Obesity is a major concern as it is strongly related to the risk of developing diabetes8,9. Of the main obesity indices; hip circumference (HC), waist circumference (WC), waist to hip ratio (WHR), and waist to height ratio (WHtR) have been used as measures of abdominal obesity and body mass index (BMI) has been used as a measure of general obesity.

Previous evidences suggested that abnormality in obesity indices is associated with the risk of developing T2DM and PD10,11,12. For instance, a meta-analysis based on the 17 prospective and 35 cross-sectional studies showed that higher BMI, WC, WHR and WHtR associated with the progress of diabetes13. Another meta-analysis prospective indicated that higher WHtR and WC were more strongly associated with the development of diabetes. This meta-analysis showed that WHtR did not have a stronger association with risk of incident diabetes than WC14. In addition, in a case and control study involving Chinese adults found that higher WC and WHtR had association with increase in the risk of diabetes.

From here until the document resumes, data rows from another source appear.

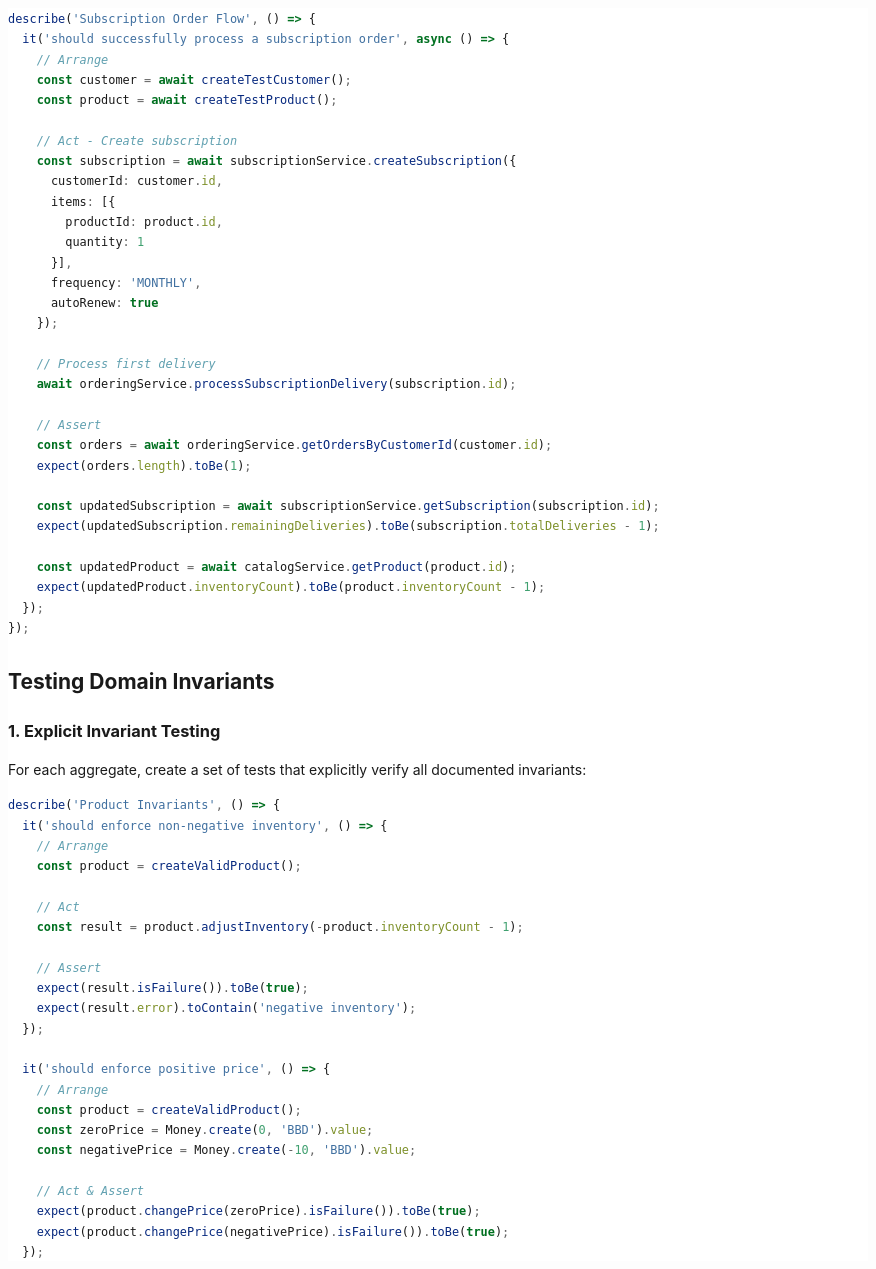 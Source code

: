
 ```typescript
describe('Subscription Order Flow', () => {
  it('should successfully process a subscription order', async () => {
    // Arrange
    const customer = await createTestCustomer();
    const product = await createTestProduct();
    
    // Act - Create subscription
    const subscription = await subscriptionService.createSubscription({
      customerId: customer.id,
      items: [{
        productId: product.id,
        quantity: 1
      }],
      frequency: 'MONTHLY',
      autoRenew: true
    });
    
    // Process first delivery
    await orderingService.processSubscriptionDelivery(subscription.id);
    
    // Assert
    const orders = await orderingService.getOrdersByCustomerId(customer.id);
    expect(orders.length).toBe(1);
    
    const updatedSubscription = await subscriptionService.getSubscription(subscription.id);
    expect(updatedSubscription.remainingDeliveries).toBe(subscription.totalDeliveries - 1);
    
    const updatedProduct = await catalogService.getProduct(product.id);
    expect(updatedProduct.inventoryCount).toBe(product.inventoryCount - 1);
  });
});
```

## Testing Domain Invariants

### 1. Explicit Invariant Testing

For each aggregate, create a set of tests that explicitly verify all documented invariants:

```typescript
describe('Product Invariants', () => {
  it('should enforce non-negative inventory', () => {
    // Arrange
    const product = createValidProduct();
    
    // Act
    const result = product.adjustInventory(-product.inventoryCount - 1);
    
    // Assert
    expect(result.isFailure()).toBe(true);
    expect(result.error).toContain('negative inventory');
  });
  
  it('should enforce positive price', () => {
    // Arrange
    const product = createValidProduct();
    const zeroPrice = Money.create(0, 'BBD').value;
    const negativePrice = Money.create(-10, 'BBD').value;
    
    // Act & Assert
    expect(product.changePrice(zeroPrice).isFailure()).toBe(true);
    expect(product.changePrice(negativePrice).isFailure()).toBe(true);
  });
``` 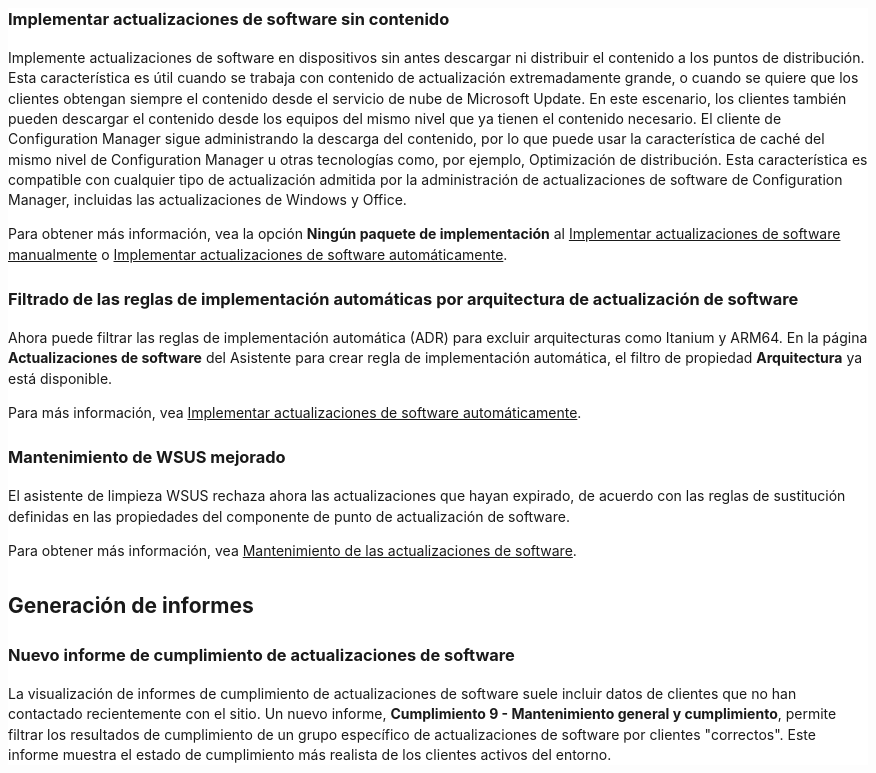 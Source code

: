### <a name="deploy-software-updates-without-content"></a>Implementar actualizaciones de software sin contenido

Implemente actualizaciones de software en dispositivos sin antes descargar ni distribuir el contenido a los puntos de distribución. Esta característica es útil cuando se trabaja con contenido de actualización extremadamente grande, o cuando se quiere que los clientes obtengan siempre el contenido desde el servicio de nube de Microsoft Update. En este escenario, los clientes también pueden descargar el contenido desde los equipos del mismo nivel que ya tienen el contenido necesario. El cliente de Configuration Manager sigue administrando la descarga del contenido, por lo que puede usar la característica de caché del mismo nivel de Configuration Manager u otras tecnologías como, por ejemplo, Optimización de distribución. Esta característica es compatible con cualquier tipo de actualización admitida por la administración de actualizaciones de software de Configuration Manager, incluidas las actualizaciones de Windows y Office. 

Para obtener más información, vea la opción **Ningún paquete de implementación** al [Implementar actualizaciones de software manualmente](../../../sum/deploy-use/manually-deploy-software-updates.md) o [Implementar actualizaciones de software automáticamente](../../../sum/deploy-use/automatically-deploy-software-updates.md).


### <a name="filter-automatic-deployment-rules-by-software-update-architecture"></a>Filtrado de las reglas de implementación automáticas por arquitectura de actualización de software
 
Ahora puede filtrar las reglas de implementación automática (ADR) para excluir arquitecturas como Itanium y ARM64. En la página **Actualizaciones de software** del Asistente para crear regla de implementación automática, el filtro de propiedad **Arquitectura** ya está disponible. 

Para más información, vea [Implementar actualizaciones de software automáticamente](../../../sum/deploy-use/automatically-deploy-software-updates.md).


### <a name="improved-wsus-maintenance"></a>Mantenimiento de WSUS mejorado 

El asistente de limpieza WSUS rechaza ahora las actualizaciones que hayan expirado, de acuerdo con las reglas de sustitución definidas en las propiedades del componente de punto de actualización de software. 

Para obtener más información, vea [Mantenimiento de las actualizaciones de software](../../../sum/deploy-use/software-updates-maintenance.md).



## <a name="reporting"></a>Generación de informes

### <a name="new-software-updates-compliance-report"></a>Nuevo informe de cumplimiento de actualizaciones de software

La visualización de informes de cumplimiento de actualizaciones de software suele incluir datos de clientes que no han contactado recientemente con el sitio. Un nuevo informe, **Cumplimiento 9 - Mantenimiento general y cumplimiento**, permite filtrar los resultados de cumplimiento de un grupo específico de actualizaciones de software por clientes "correctos". Este informe muestra el estado de cumplimiento más realista de los clientes activos del entorno. 
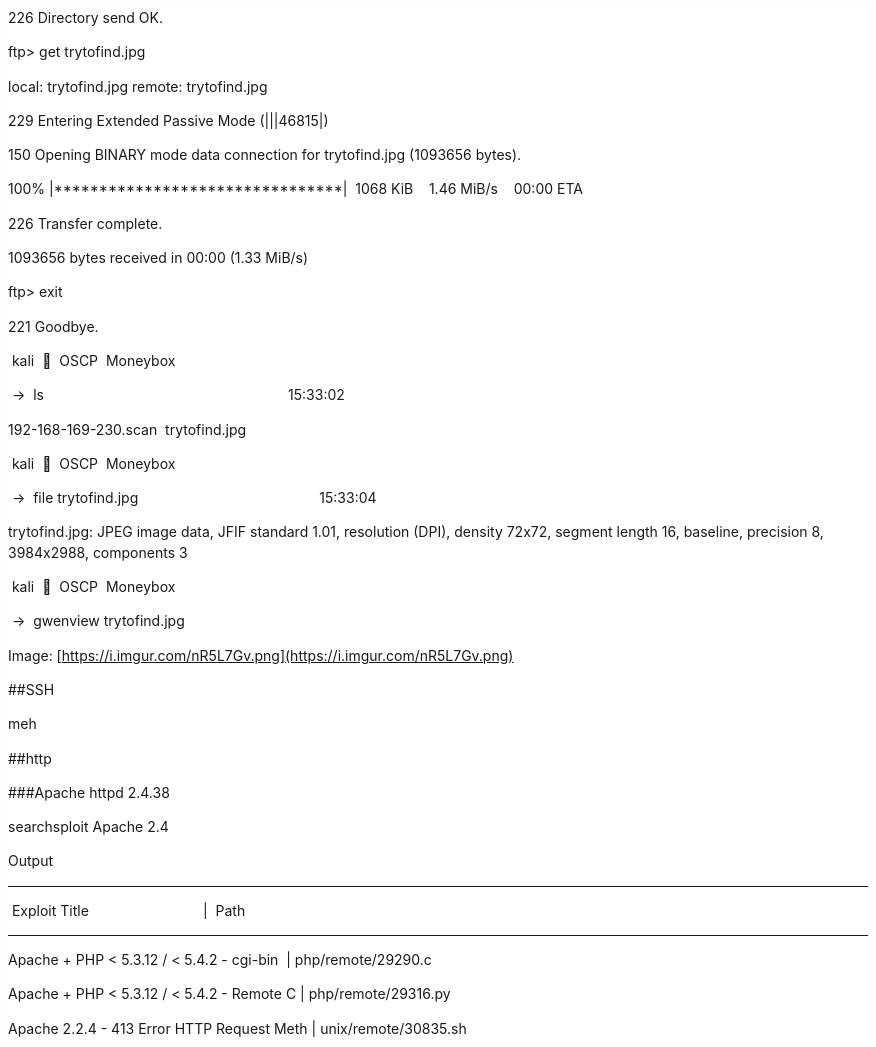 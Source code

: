 226 Directory send OK.

ftp> get trytofind.jpg

local: trytofind.jpg remote: trytofind.jpg

229 Entering Extended Passive Mode (|||46815|)

150 Opening BINARY mode data connection for trytofind.jpg (1093656 bytes).

100% |********************************|  1068 KiB    1.46 MiB/s    00:00 ETA

226 Transfer complete.

1093656 bytes received in 00:00 (1.33 MiB/s)

ftp> exit

221 Goodbye.

 kali  🏡  OSCP  Moneybox                                                

 →  ls                                                              15:33:02

192-168-169-230.scan  trytofind.jpg

 kali  🏡  OSCP  Moneybox                                                

 →  file trytofind.jpg                                              15:33:04

trytofind.jpg: JPEG image data, JFIF standard 1.01, resolution (DPI), density 72x72, segment length 16, baseline, precision 8, 3984x2988, components 3

 kali  🏡  OSCP  Moneybox                                                

 →  gwenview trytofind.jpg

Image: [https://i.imgur.com/nR5L7Gv.png](https://i.imgur.com/nR5L7Gv.png)

  

##SSH

meh

  

##http

###Apache httpd 2.4.38

searchsploit Apache 2.4

Output

------------------------------------------- ---------------------------------

 Exploit Title                             |  Path

------------------------------------------- ---------------------------------

Apache + PHP < 5.3.12 / < 5.4.2 - cgi-bin  | php/remote/29290.c

Apache + PHP < 5.3.12 / < 5.4.2 - Remote C | php/remote/29316.py

Apache 2.2.4 - 413 Error HTTP Request Meth | unix/remote/30835.sh
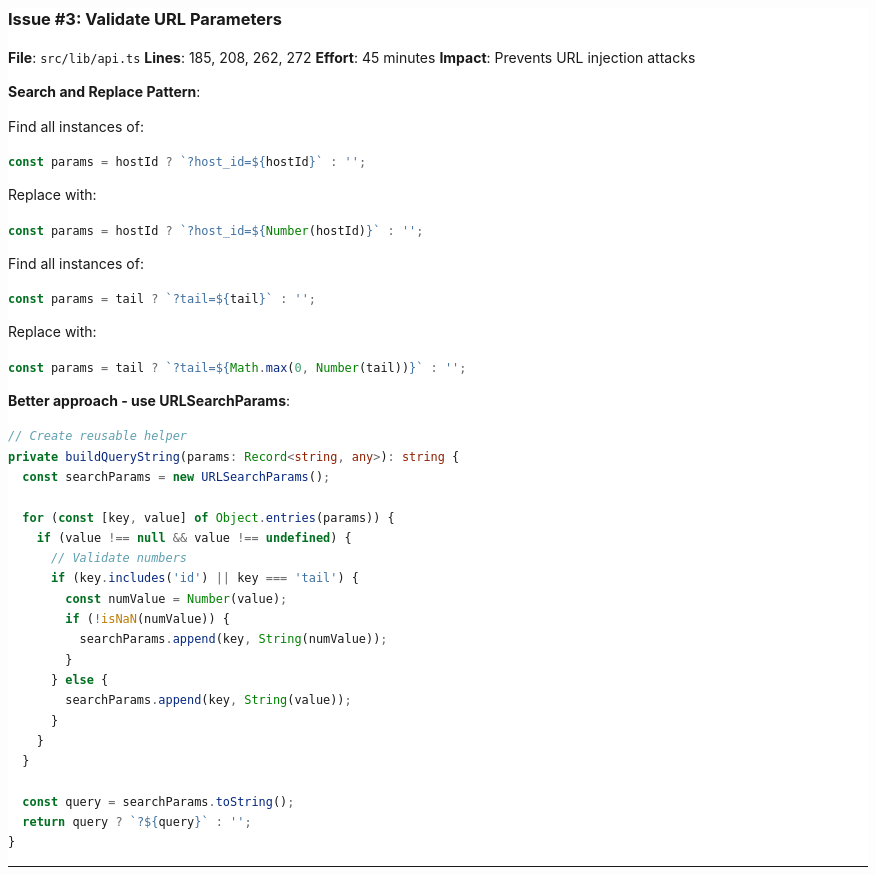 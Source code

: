 
### Issue #3: Validate URL Parameters

**File**: `src/lib/api.ts`
**Lines**: 185, 208, 262, 272
**Effort**: 45 minutes
**Impact**: Prevents URL injection attacks

**Search and Replace Pattern**:

Find all instances of:
```typescript
const params = hostId ? `?host_id=${hostId}` : '';
```

Replace with:
```typescript
const params = hostId ? `?host_id=${Number(hostId)}` : '';
```

Find all instances of:
```typescript
const params = tail ? `?tail=${tail}` : '';
```

Replace with:
```typescript
const params = tail ? `?tail=${Math.max(0, Number(tail))}` : '';
```

**Better approach - use URLSearchParams**:
```typescript
// Create reusable helper
private buildQueryString(params: Record<string, any>): string {
  const searchParams = new URLSearchParams();

  for (const [key, value] of Object.entries(params)) {
    if (value !== null && value !== undefined) {
      // Validate numbers
      if (key.includes('id') || key === 'tail') {
        const numValue = Number(value);
        if (!isNaN(numValue)) {
          searchParams.append(key, String(numValue));
        }
      } else {
        searchParams.append(key, String(value));
      }
    }
  }

  const query = searchParams.toString();
  return query ? `?${query}` : '';
}
```

---

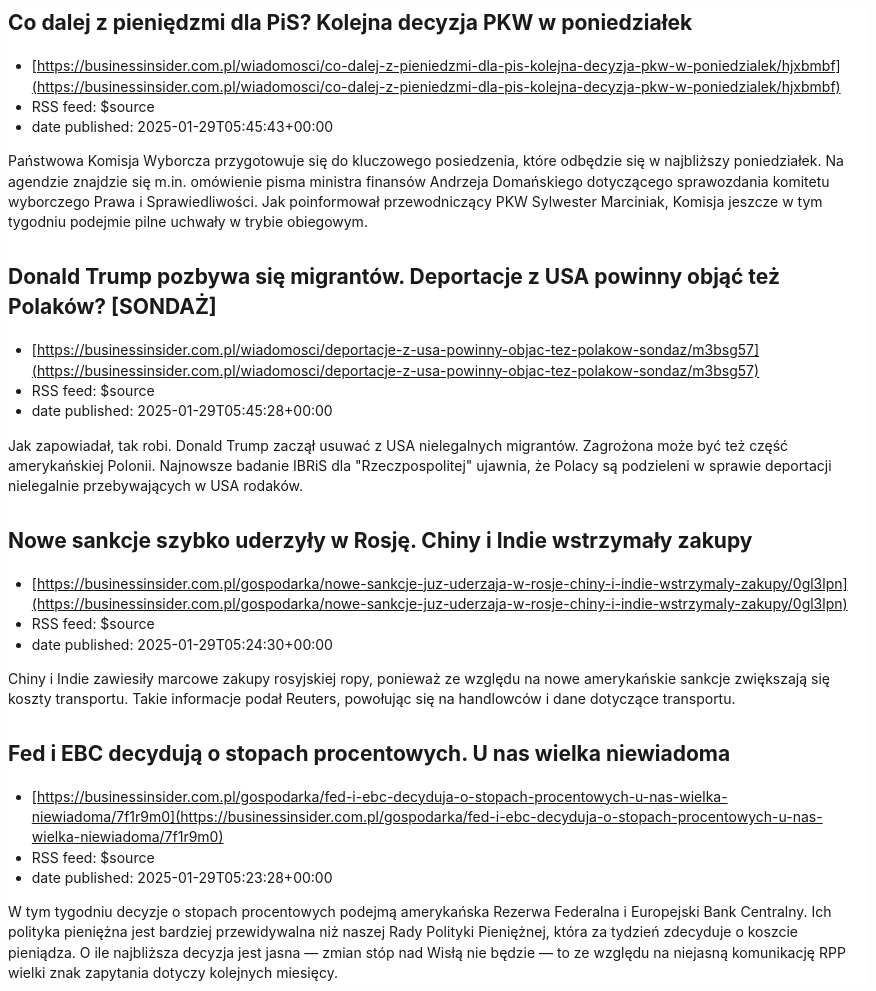 ## Co dalej z pieniędzmi dla PiS? Kolejna decyzja PKW w poniedziałek
 - [https://businessinsider.com.pl/wiadomosci/co-dalej-z-pieniedzmi-dla-pis-kolejna-decyzja-pkw-w-poniedzialek/hjxbmbf](https://businessinsider.com.pl/wiadomosci/co-dalej-z-pieniedzmi-dla-pis-kolejna-decyzja-pkw-w-poniedzialek/hjxbmbf)
 - RSS feed: $source
 - date published: 2025-01-29T05:45:43+00:00

Państwowa Komisja Wyborcza przygotowuje się do kluczowego posiedzenia, które odbędzie się w najbliższy poniedziałek. Na agendzie znajdzie się m.in. omówienie pisma ministra finansów Andrzeja Domańskiego dotyczącego sprawozdania komitetu wyborczego Prawa i Sprawiedliwości. Jak poinformował przewodniczący PKW Sylwester Marciniak, Komisja jeszcze w tym tygodniu podejmie pilne uchwały w trybie obiegowym.

## Donald Trump pozbywa się migrantów. Deportacje z USA powinny objąć też Polaków? [SONDAŻ]
 - [https://businessinsider.com.pl/wiadomosci/deportacje-z-usa-powinny-objac-tez-polakow-sondaz/m3bsg57](https://businessinsider.com.pl/wiadomosci/deportacje-z-usa-powinny-objac-tez-polakow-sondaz/m3bsg57)
 - RSS feed: $source
 - date published: 2025-01-29T05:45:28+00:00

Jak zapowiadał, tak robi. Donald Trump zaczął usuwać z USA nielegalnych migrantów. Zagrożona może być też część amerykańskiej Polonii. Najnowsze badanie IBRiS dla "Rzeczpospolitej" ujawnia, że Polacy są podzieleni w sprawie deportacji nielegalnie przebywających w USA rodaków.

## Nowe sankcje szybko uderzyły w Rosję. Chiny i Indie wstrzymały zakupy
 - [https://businessinsider.com.pl/gospodarka/nowe-sankcje-juz-uderzaja-w-rosje-chiny-i-indie-wstrzymaly-zakupy/0gl3lpn](https://businessinsider.com.pl/gospodarka/nowe-sankcje-juz-uderzaja-w-rosje-chiny-i-indie-wstrzymaly-zakupy/0gl3lpn)
 - RSS feed: $source
 - date published: 2025-01-29T05:24:30+00:00

Chiny i Indie zawiesiły marcowe zakupy rosyjskiej ropy, ponieważ ze względu na nowe amerykańskie sankcje zwiększają się koszty transportu. Takie informacje podał Reuters, powołując się na handlowców i dane dotyczące transportu.

## Fed i EBC decydują o stopach procentowych. U nas wielka niewiadoma
 - [https://businessinsider.com.pl/gospodarka/fed-i-ebc-decyduja-o-stopach-procentowych-u-nas-wielka-niewiadoma/7f1r9m0](https://businessinsider.com.pl/gospodarka/fed-i-ebc-decyduja-o-stopach-procentowych-u-nas-wielka-niewiadoma/7f1r9m0)
 - RSS feed: $source
 - date published: 2025-01-29T05:23:28+00:00

W tym tygodniu decyzje o stopach procentowych podejmą amerykańska Rezerwa Federalna i Europejski Bank Centralny. Ich polityka pieniężna jest bardziej przewidywalna niż naszej Rady Polityki Pieniężnej, która za tydzień zdecyduje o koszcie pieniądza. O ile najbliższa decyzja jest jasna — zmian stóp nad Wisłą nie będzie — to ze względu na niejasną komunikację RPP wielki znak zapytania dotyczy kolejnych miesięcy.

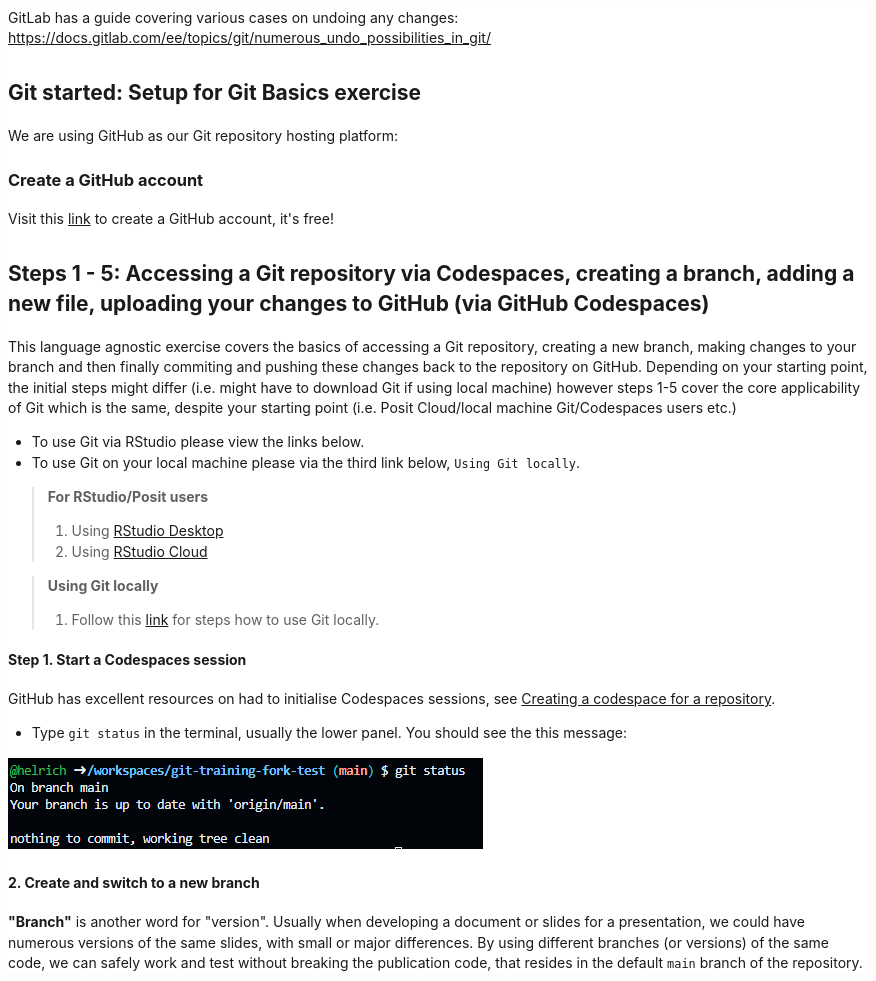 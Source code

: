 GitLab has a guide covering various cases on undoing any changes: <https://docs.gitlab.com/ee/topics/git/numerous_undo_possibilities_in_git/>

## Git started: Setup for Git Basics exercise

We are using GitHub as our Git repository hosting platform:

### Create a GitHub account

Visit this [link](https://github.com/join) to create a GitHub account, it's free!

## Steps 1 - 5: Accessing a Git repository via Codespaces, creating a branch, adding a new file, uploading your changes to GitHub (via GitHub Codespaces)
This language agnostic exercise covers the basics of accessing a Git repository, creating a new branch, making changes to your branch and then finally commiting and pushing these changes back to the repository on GitHub. Depending on your starting point, the initial steps might differ (i.e. might have to download Git if using local machine) however steps 1-5 cover the core applicability of Git which is the same, despite your starting point (i.e. Posit Cloud/local machine Git/Codespaces users etc.)

* To use Git via RStudio please view the links below.
* To use Git on your local machine please via the third link below, `Using Git locally`.

> **For RStudio/Posit users**
> 1. Using [RStudio Desktop](https://github.com/nhs-r-community/git_training/blob/2022-workshop-materials-rstudio/guides/introduction_to_git.md#using-rstudio-desktop)
> 2. Using [RStudio Cloud](https://github.com/nhs-r-community/git_training/blob/2022-workshop-materials-rstudio/guides/introduction_to_git.md#using-rstudio-cloud)

> **Using Git locally**
> 1. Follow this [link](https://github.com/nhs-r-community/git_training/blob/2022-workshop-materials-rstudio/guides/introduction_to_git.md#1-creating-your-local-git-repository-folder) for steps how to use Git locally.

#### Step 1. Start a Codespaces session

GitHub has excellent resources on had to initialise Codespaces sessions, see [Creating a codespace for a repository](https://docs.github.com/en/codespaces/developing-in-codespaces/creating-a-codespace-for-a-repository#creating-a-codespace-for-a-repository).

* Type ```git status``` in the terminal, usually the lower panel. You should see the this message:

![](../images/codespaces_image_1.png)

#### 2. Create and switch to a new branch

**"Branch"** is another word for "version". Usually when developing a document or slides for a presentation, we could have numerous versions of the same slides, with small or major differences. By using different branches (or versions) of the same code, we can safely work and test without breaking the publication code, that resides in the default `main` branch of the repository.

Results of this study also showed that WC was positively associated with risk of PD15.

Although the association among obesity indices and T2DM has been investigated in various populations, few studies have been conducted to evaluate such association in prediabetic subjects as high risk population11,13,16.

Epidemiological studies indicate over a period of 3–5 years, an average of 25% of subjects with PD progress to T2DM, therefore it is crucial to establish appropriate prevention strategies in PD17. One’s anthropometric indices is not necessarily stable; especially in PD. Accordingly, it is necessary to apply an appropriate analytical technique that can provide a comprehensive evaluation of diabetic pathophysiology based on changes in their anthropometric measures over time. Therefore, in this study, an advanced statistical method [i.e. latent Markov model (LMM)] was used for tracking the patterns of changes in obesity indices of prediabetic subjects comprehensively.

Previous studies have described the association of BMI, HC, WC, WHR, and WHtR with the risk of diabetes separately and did not evaluate the changes in these indices over time combinatorically15,18,19,20,21. The LMM, a latent state-switching method, offers a straightforward approach to classify subjects (latent state) according to patterns of change in BMI, HC, WC, WHR, and WHtR over time simultaneously. This method can be used to classify subjects based on changes in the studied variables; within each latent state, people are highly similar to each other and very different from those in other states. On the other hand, these extracted latent states explain the levels of risk for the onset of diabetes in the future. The LMM estimates the probability of moving among states or remaining in the same state. Subjects are assigned to the latent states for which they had the highest probability of belonging to.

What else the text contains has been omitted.